Data for review –
##############################

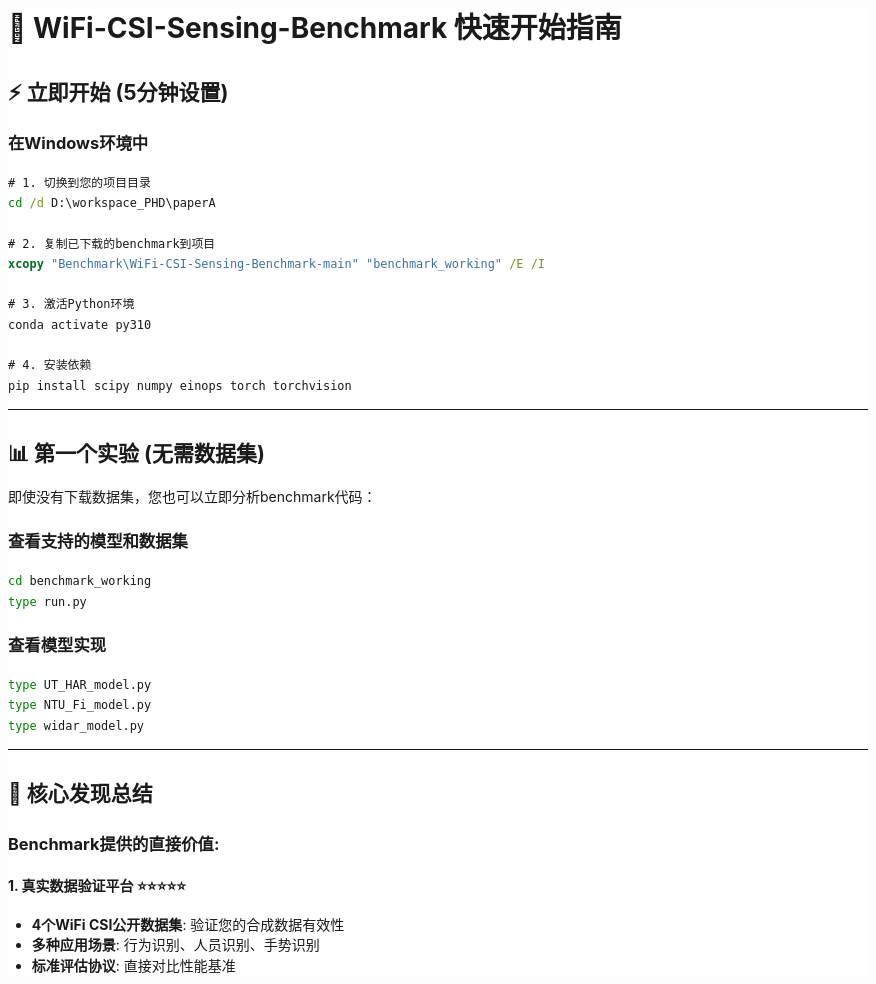 # 🚀 WiFi-CSI-Sensing-Benchmark 快速开始指南

## ⚡ **立即开始 (5分钟设置)**

### **在Windows环境中**

```cmd
# 1. 切换到您的项目目录
cd /d D:\workspace_PHD\paperA

# 2. 复制已下载的benchmark到项目
xcopy "Benchmark\WiFi-CSI-Sensing-Benchmark-main" "benchmark_working" /E /I

# 3. 激活Python环境
conda activate py310

# 4. 安装依赖
pip install scipy numpy einops torch torchvision
```

---

## 📊 **第一个实验 (无需数据集)**

即使没有下载数据集，您也可以立即分析benchmark代码：

### **查看支持的模型和数据集**
```cmd
cd benchmark_working
type run.py
```

### **查看模型实现**
```cmd
type UT_HAR_model.py
type NTU_Fi_model.py
type widar_model.py
```

---

## 🎯 **核心发现总结**

### **Benchmark提供的直接价值**:

#### **1. 真实数据验证平台** ⭐⭐⭐⭐⭐
- **4个WiFi CSI公开数据集**: 验证您的合成数据有效性
- **多种应用场景**: 行为识别、人员识别、手势识别
- **标准评估协议**: 直接对比性能基准
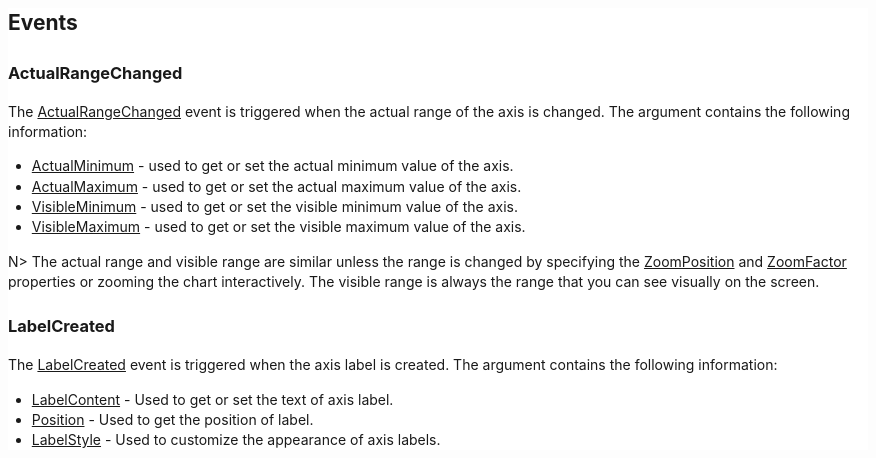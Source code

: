 ## Events

### ActualRangeChanged

The [ActualRangeChanged](https://help.syncfusion.com/cr/maui/Syncfusion.Maui.Charts.ActualRangeChangedEventArgs.html) event is triggered when the actual range of the axis is changed. The argument contains the following information:

* [ActualMinimum](https://help.syncfusion.com/cr/maui/Syncfusion.Maui.Charts.ActualRangeChangedEventArgs.html#Syncfusion_Maui_Charts_ActualRangeChangedEventArgs_ActualMinimum) - used to get or set the actual minimum value of the axis.
* [ActualMaximum](https://help.syncfusion.com/cr/maui/Syncfusion.Maui.Charts.ActualRangeChangedEventArgs.html#Syncfusion_Maui_Charts_ActualRangeChangedEventArgs_ActualMaximum) - used to get or set the actual maximum value of the axis.
* [VisibleMinimum](https://help.syncfusion.com/cr/maui/Syncfusion.Maui.Charts.ActualRangeChangedEventArgs.html#Syncfusion_Maui_Charts_ActualRangeChangedEventArgs_VisibleMinimum) - used to get or set the visible minimum value of the axis.
* [VisibleMaximum](https://help.syncfusion.com/cr/maui/Syncfusion.Maui.Charts.ActualRangeChangedEventArgs.html#Syncfusion_Maui_Charts_ActualRangeChangedEventArgs_VisibleMaximum) - used to get or set the visible maximum value of the axis.

N> The actual range and visible range are similar unless the range is changed by specifying the [ZoomPosition](https://help.syncfusion.com/cr/maui/Syncfusion.Maui.Charts.ChartAxis.html#Syncfusion_Maui_Charts_ChartAxis_ZoomPosition) and [ZoomFactor](https://help.syncfusion.com/cr/maui/Syncfusion.Maui.Charts.ChartAxis.html#Syncfusion_Maui_Charts_ChartAxis_ZoomFactor) properties or zooming the chart interactively. The visible range is always the range that you can see visually on the screen.

### LabelCreated

The [LabelCreated](https://help.syncfusion.com/cr/maui/Syncfusion.Maui.Charts.ChartAxis.html#Syncfusion_Maui_Charts_ChartAxis_LabelCreated) event is triggered when the axis label is created. The argument contains the following information:

* [LabelContent](https://help.syncfusion.com/cr/maui/Syncfusion.Maui.Charts.ChartAxisLabelEventArgs.html#Syncfusion_Maui_Charts_ChartAxisLabelEventArgs_LabelContent) - Used to get or set the text of axis label.
* [Position](https://help.syncfusion.com/cr/maui/Syncfusion.Maui.Charts.ChartAxisLabelEventArgs.html#Syncfusion_Maui_Charts_ChartAxisLabelEventArgs_Position) - Used to get the position of label.
* [LabelStyle](https://help.syncfusion.com/cr/maui/Syncfusion.Maui.Charts.ChartAxisLabelEventArgs.html#Syncfusion_Maui_Charts_ChartAxisLabelEventArgs_LabelStyle) - Used to customize the appearance of axis labels.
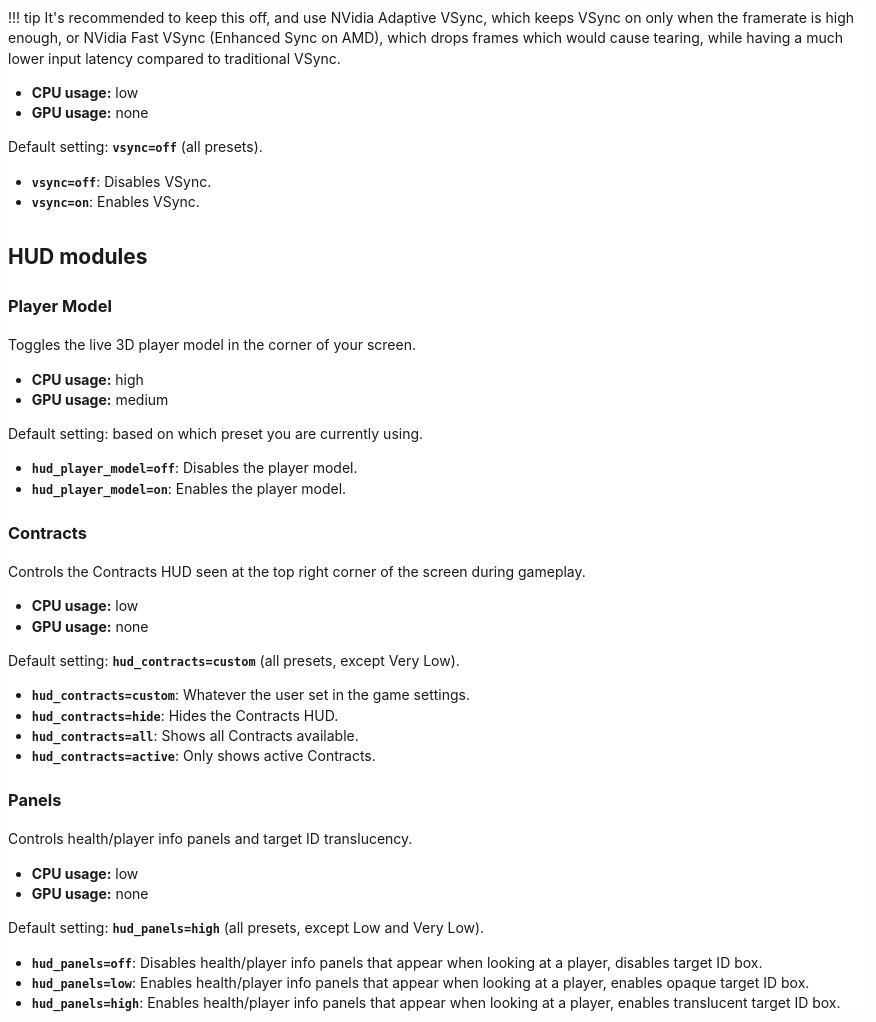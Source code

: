 !!! tip
    It's recommended to keep this off, and use NVidia Adaptive VSync, which keeps VSync on only when the framerate is high enough, or NVidia Fast VSync (Enhanced Sync on AMD), which drops frames which would cause tearing, while having a much lower input latency compared to traditional VSync.

* **CPU usage:** low
* **GPU usage:** none

Default setting: **`vsync=off`** (all presets).

* **`vsync=off`**: Disables VSync.
* **`vsync=on`**: Enables VSync.

## HUD modules

### Player Model

Toggles the live 3D player model in the corner of your screen.

* **CPU usage:** high
* **GPU usage:** medium

Default setting: based on which preset you are currently using.

* **`hud_player_model=off`**: Disables the player model.
* **`hud_player_model=on`**: Enables the player model.

### Contracts

Controls the Contracts HUD seen at the top right corner of the screen during gameplay.

* **CPU usage:** low
* **GPU usage:** none

Default setting: **`hud_contracts=custom`** (all presets, except Very Low).

* **`hud_contracts=custom`**: Whatever the user set in the game settings.
* **`hud_contracts=hide`**: Hides the Contracts HUD.
* **`hud_contracts=all`**: Shows all Contracts available.
* **`hud_contracts=active`**: Only shows active Contracts.

### Panels

Controls health/player info panels and target ID translucency.

* **CPU usage:** low
* **GPU usage:** none

Default setting: **`hud_panels=high`** (all presets, except Low and Very Low).

* **`hud_panels=off`**: Disables health/player info panels that appear when looking at a player, disables target ID box.
* **`hud_panels=low`**: Enables health/player info panels that appear when looking at a player, enables opaque target ID box.
* **`hud_panels=high`**: Enables health/player info panels that appear when looking at a player, enables translucent target ID box.
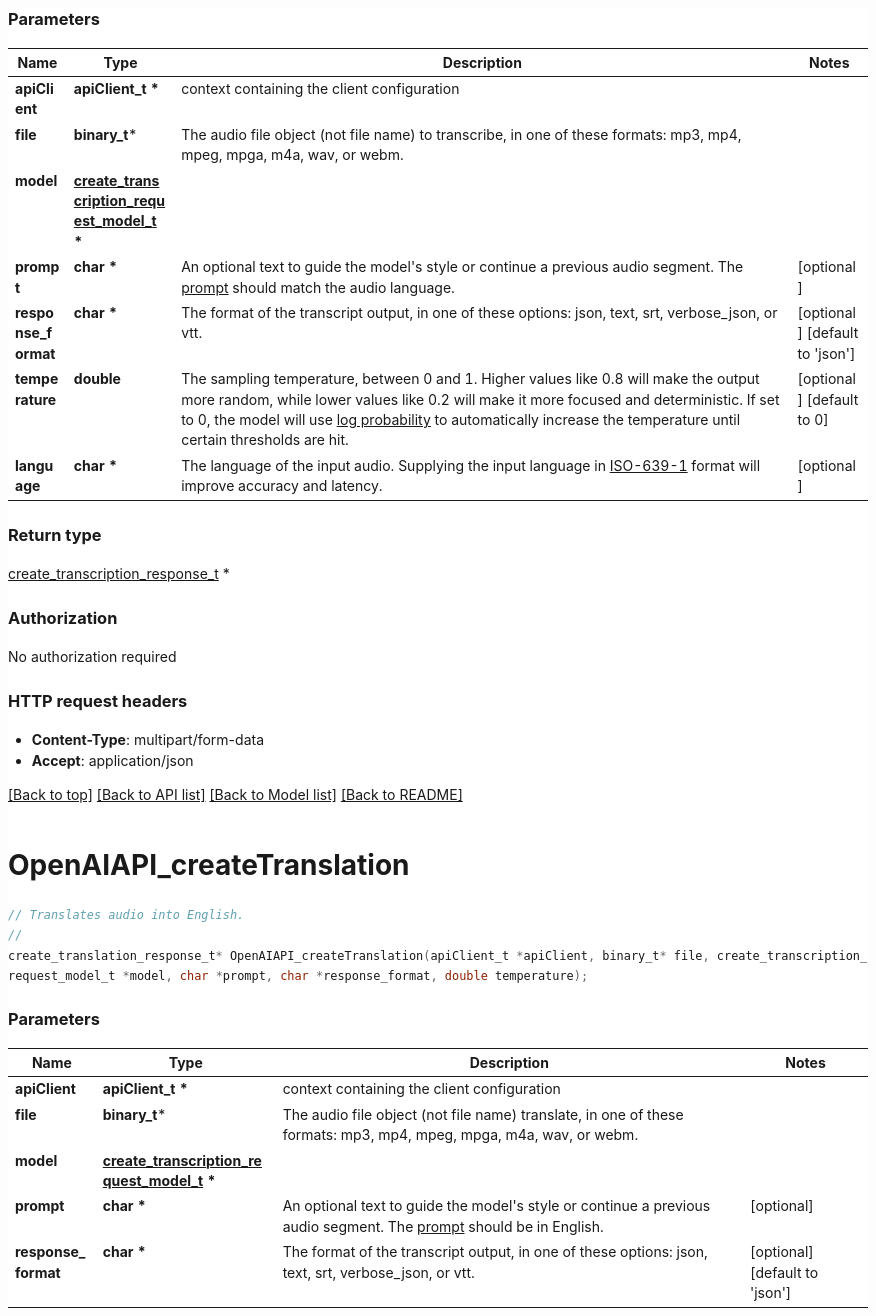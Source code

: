 ### Parameters
Name | Type | Description  | Notes
------------- | ------------- | ------------- | -------------
**apiClient** | **apiClient_t \*** | context containing the client configuration |
**file** | **binary_t*** | The audio file object (not file name) to transcribe, in one of these formats: mp3, mp4, mpeg, mpga, m4a, wav, or webm.  | 
**model** | **[create_transcription_request_model_t](create_transcription_request_model.md) \*** |  | 
**prompt** | **char \*** | An optional text to guide the model&#39;s style or continue a previous audio segment. The [prompt](/docs/guides/speech-to-text/prompting) should match the audio language.  | [optional] 
**response_format** | **char \*** | The format of the transcript output, in one of these options: json, text, srt, verbose_json, or vtt.  | [optional] [default to &#39;json&#39;]
**temperature** | **double** | The sampling temperature, between 0 and 1. Higher values like 0.8 will make the output more random, while lower values like 0.2 will make it more focused and deterministic. If set to 0, the model will use [log probability](https://en.wikipedia.org/wiki/Log_probability) to automatically increase the temperature until certain thresholds are hit.  | [optional] [default to 0]
**language** | **char \*** | The language of the input audio. Supplying the input language in [ISO-639-1](https://en.wikipedia.org/wiki/List_of_ISO_639-1_codes) format will improve accuracy and latency.  | [optional] 

### Return type

[create_transcription_response_t](create_transcription_response.md) *


### Authorization

No authorization required

### HTTP request headers

 - **Content-Type**: multipart/form-data
 - **Accept**: application/json

[[Back to top]](#) [[Back to API list]](../README.md#documentation-for-api-endpoints) [[Back to Model list]](../README.md#documentation-for-models) [[Back to README]](../README.md)

# **OpenAIAPI_createTranslation**
```c
// Translates audio into English.
//
create_translation_response_t* OpenAIAPI_createTranslation(apiClient_t *apiClient, binary_t* file, create_transcription_request_model_t *model, char *prompt, char *response_format, double temperature);
```

### Parameters
Name | Type | Description  | Notes
------------- | ------------- | ------------- | -------------
**apiClient** | **apiClient_t \*** | context containing the client configuration |
**file** | **binary_t*** | The audio file object (not file name) translate, in one of these formats: mp3, mp4, mpeg, mpga, m4a, wav, or webm.  | 
**model** | **[create_transcription_request_model_t](create_transcription_request_model.md) \*** |  | 
**prompt** | **char \*** | An optional text to guide the model&#39;s style or continue a previous audio segment. The [prompt](/docs/guides/speech-to-text/prompting) should be in English.  | [optional] 
**response_format** | **char \*** | The format of the transcript output, in one of these options: json, text, srt, verbose_json, or vtt.  | [optional] [default to &#39;json&#39;]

##############################

Task prompt – Reproduce word for word, with pictures dropped, only the part of the material above that opens with the line containing "of axis labels." and closes with the line containing "disables target ID box.".

Task result –
* [LabelStyle](https://help.syncfusion.com/cr/maui/Syncfusion.Maui.Charts.ChartAxisLabelEventArgs.html#Syncfusion_Maui_Charts_ChartAxisLabelEventArgs_LabelStyle) - Used to customize the appearance of axis labels.
Source code

: !!! tip
    It's recommended to keep this off, and use NVidia Adaptive VSync, which keeps VSync on only when the framerate is high enough, or NVidia Fast VSync (Enhanced Sync on AMD), which drops frames which would cause tearing, while having a much lower input latency compared to traditional VSync.

* **CPU usage:** low
* **GPU usage:** none

Default setting: **`vsync=off`** (all presets).

* **`vsync=off`**: Disables VSync.
* **`vsync=on`**: Enables VSync.

## HUD modules

### Player Model

Toggles the live 3D player model in the corner of your screen.

* **CPU usage:** high
* **GPU usage:** medium

Default setting: based on which preset you are currently using.

* **`hud_player_model=off`**: Disables the player model.
* **`hud_player_model=on`**: Enables the player model.

### Contracts

Controls the Contracts HUD seen at the top right corner of the screen during gameplay.

* **CPU usage:** low
* **GPU usage:** none

Default setting: **`hud_contracts=custom`** (all presets, except Very Low).

* **`hud_contracts=custom`**: Whatever the user set in the game settings.
* **`hud_contracts=hide`**: Hides the Contracts HUD.
* **`hud_contracts=all`**: Shows all Contracts available.
* **`hud_contracts=active`**: Only shows active Contracts.

### Panels

Controls health/player info panels and target ID translucency.

* **CPU usage:** low
* **GPU usage:** none

Default setting: **`hud_panels=high`** (all presets, except Low and Very Low).

* **`hud_panels=off`**: Disables health/player info panels that appear when looking at a player, disables target ID box.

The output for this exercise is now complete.